Input below:
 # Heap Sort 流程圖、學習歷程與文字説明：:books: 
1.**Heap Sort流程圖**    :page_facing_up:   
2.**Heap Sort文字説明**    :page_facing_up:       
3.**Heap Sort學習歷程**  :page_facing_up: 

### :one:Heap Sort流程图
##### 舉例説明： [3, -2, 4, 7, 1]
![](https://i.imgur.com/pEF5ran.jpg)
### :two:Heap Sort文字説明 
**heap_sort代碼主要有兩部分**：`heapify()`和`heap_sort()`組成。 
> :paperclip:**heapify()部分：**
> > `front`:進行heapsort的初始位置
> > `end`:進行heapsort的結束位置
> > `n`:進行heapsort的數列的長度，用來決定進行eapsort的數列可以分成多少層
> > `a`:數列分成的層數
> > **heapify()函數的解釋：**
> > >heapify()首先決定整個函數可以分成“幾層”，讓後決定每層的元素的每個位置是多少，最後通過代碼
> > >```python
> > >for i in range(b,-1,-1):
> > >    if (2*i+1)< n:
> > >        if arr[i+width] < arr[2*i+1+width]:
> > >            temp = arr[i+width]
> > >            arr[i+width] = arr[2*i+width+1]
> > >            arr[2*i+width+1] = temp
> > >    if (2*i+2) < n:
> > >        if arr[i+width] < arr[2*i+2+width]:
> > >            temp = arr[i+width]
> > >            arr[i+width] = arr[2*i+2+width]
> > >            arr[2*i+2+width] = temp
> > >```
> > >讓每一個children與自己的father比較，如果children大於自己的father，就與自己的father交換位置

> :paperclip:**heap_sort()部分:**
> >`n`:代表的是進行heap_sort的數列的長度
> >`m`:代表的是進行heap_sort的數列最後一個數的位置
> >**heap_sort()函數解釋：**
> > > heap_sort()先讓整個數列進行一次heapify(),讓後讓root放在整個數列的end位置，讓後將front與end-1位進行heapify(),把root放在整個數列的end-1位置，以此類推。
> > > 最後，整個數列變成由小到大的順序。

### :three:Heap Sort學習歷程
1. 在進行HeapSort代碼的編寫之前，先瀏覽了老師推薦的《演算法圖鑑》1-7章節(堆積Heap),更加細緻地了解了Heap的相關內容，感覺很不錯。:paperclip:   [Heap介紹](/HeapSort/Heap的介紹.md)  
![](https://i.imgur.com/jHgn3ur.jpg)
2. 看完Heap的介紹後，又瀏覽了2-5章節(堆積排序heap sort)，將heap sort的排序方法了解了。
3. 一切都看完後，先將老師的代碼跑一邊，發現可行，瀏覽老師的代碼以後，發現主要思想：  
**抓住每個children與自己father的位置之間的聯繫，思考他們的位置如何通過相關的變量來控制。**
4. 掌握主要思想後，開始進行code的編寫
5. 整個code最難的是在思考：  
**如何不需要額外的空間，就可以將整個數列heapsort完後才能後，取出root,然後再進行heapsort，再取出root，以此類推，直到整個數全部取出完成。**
End of Input.
• Task to complete: The entries above must be copied verbatim. Leave none out.

• Solution:
 # Heap Sort 流程圖、學習歷程與文字説明：:books: 
1.**Heap Sort流程圖**    :page_facing_up:   
2.**Heap Sort文字説明**    :page_facing_up:       
3.**Heap Sort學習歷程**  :page_facing_up: 

### :one:Heap Sort流程图
##### 舉例説明： [3, -2, 4, 7, 1]
![](https://i.imgur.com/pEF5ran.jpg)
### :two:Heap Sort文字説明 
**heap_sort代碼主要有兩部分**：`heapify()`和`heap_sort()`組成。 
> :paperclip:**heapify()部分：**
> > `front`:進行heapsort的初始位置
> > `end`:進行heapsort的結束位置
> > `n`:進行heapsort的數列的長度，用來決定進行eapsort的數列可以分成多少層
> > `a`:數列分成的層數
> > **heapify()函數的解釋：**
> > >heapify()首先決定整個函數可以分成“幾層”，讓後決定每層的元素的每個位置是多少，最後通過代碼
> > >```python
> > >for i in range(b,-1,-1):
> > >    if (2*i+1)< n:
> > >        if arr[i+width] < arr[2*i+1+width]:
> > >            temp = arr[i+width]
> > >            arr[i+width] = arr[2*i+width+1]
> > >            arr[2*i+width+1] = temp
> > >    if (2*i+2) < n:
> > >        if arr[i+width] < arr[2*i+2+width]:
> > >            temp = arr[i+width]
> > >            arr[i+width] = arr[2*i+2+width]
> > >            arr[2*i+2+width] = temp
> > >```
> > >讓每一個children與自己的father比較，如果children大於自己的father，就與自己的father交換位置

> :paperclip:**heap_sort()部分:**
> >`n`:代表的是進行heap_sort的數列的長度
> >`m`:代表的是進行heap_sort的數列最後一個數的位置
> >**heap_sort()函數解釋：**
> > > heap_sort()先讓整個數列進行一次heapify(),讓後讓root放在整個數列的end位置，讓後將front與end-1位進行heapify(),把root放在整個數列的end-1位置，以此類推。
> > > 最後，整個數列變成由小到大的順序。

### :three:Heap Sort學習歷程
1. 在進行HeapSort代碼的編寫之前，先瀏覽了老師推薦的《演算法圖鑑》1-7章節(堆積Heap),更加細緻地了解了Heap的相關內容，感覺很不錯。:paperclip:   [Heap介紹](/HeapSort/Heap的介紹.md)  
![](https://i.imgur.com/jHgn3ur.jpg)
2. 看完Heap的介紹後，又瀏覽了2-5章節(堆積排序heap sort)，將heap sort的排序方法了解了。
3. 一切都看完後，先將老師的代碼跑一邊，發現可行，瀏覽老師的代碼以後，發現主要思想：  
**抓住每個children與自己father的位置之間的聯繫，思考他們的位置如何通過相關的變量來控制。**
4. 掌握主要思想後，開始進行code的編寫
5. 整個code最難的是在思考：  
**如何不需要額外的空間，就可以將整個數列heapsort完後才能後，取出root,然後再進行heapsort，再取出root，以此類推，直到整個數全部取出完成。**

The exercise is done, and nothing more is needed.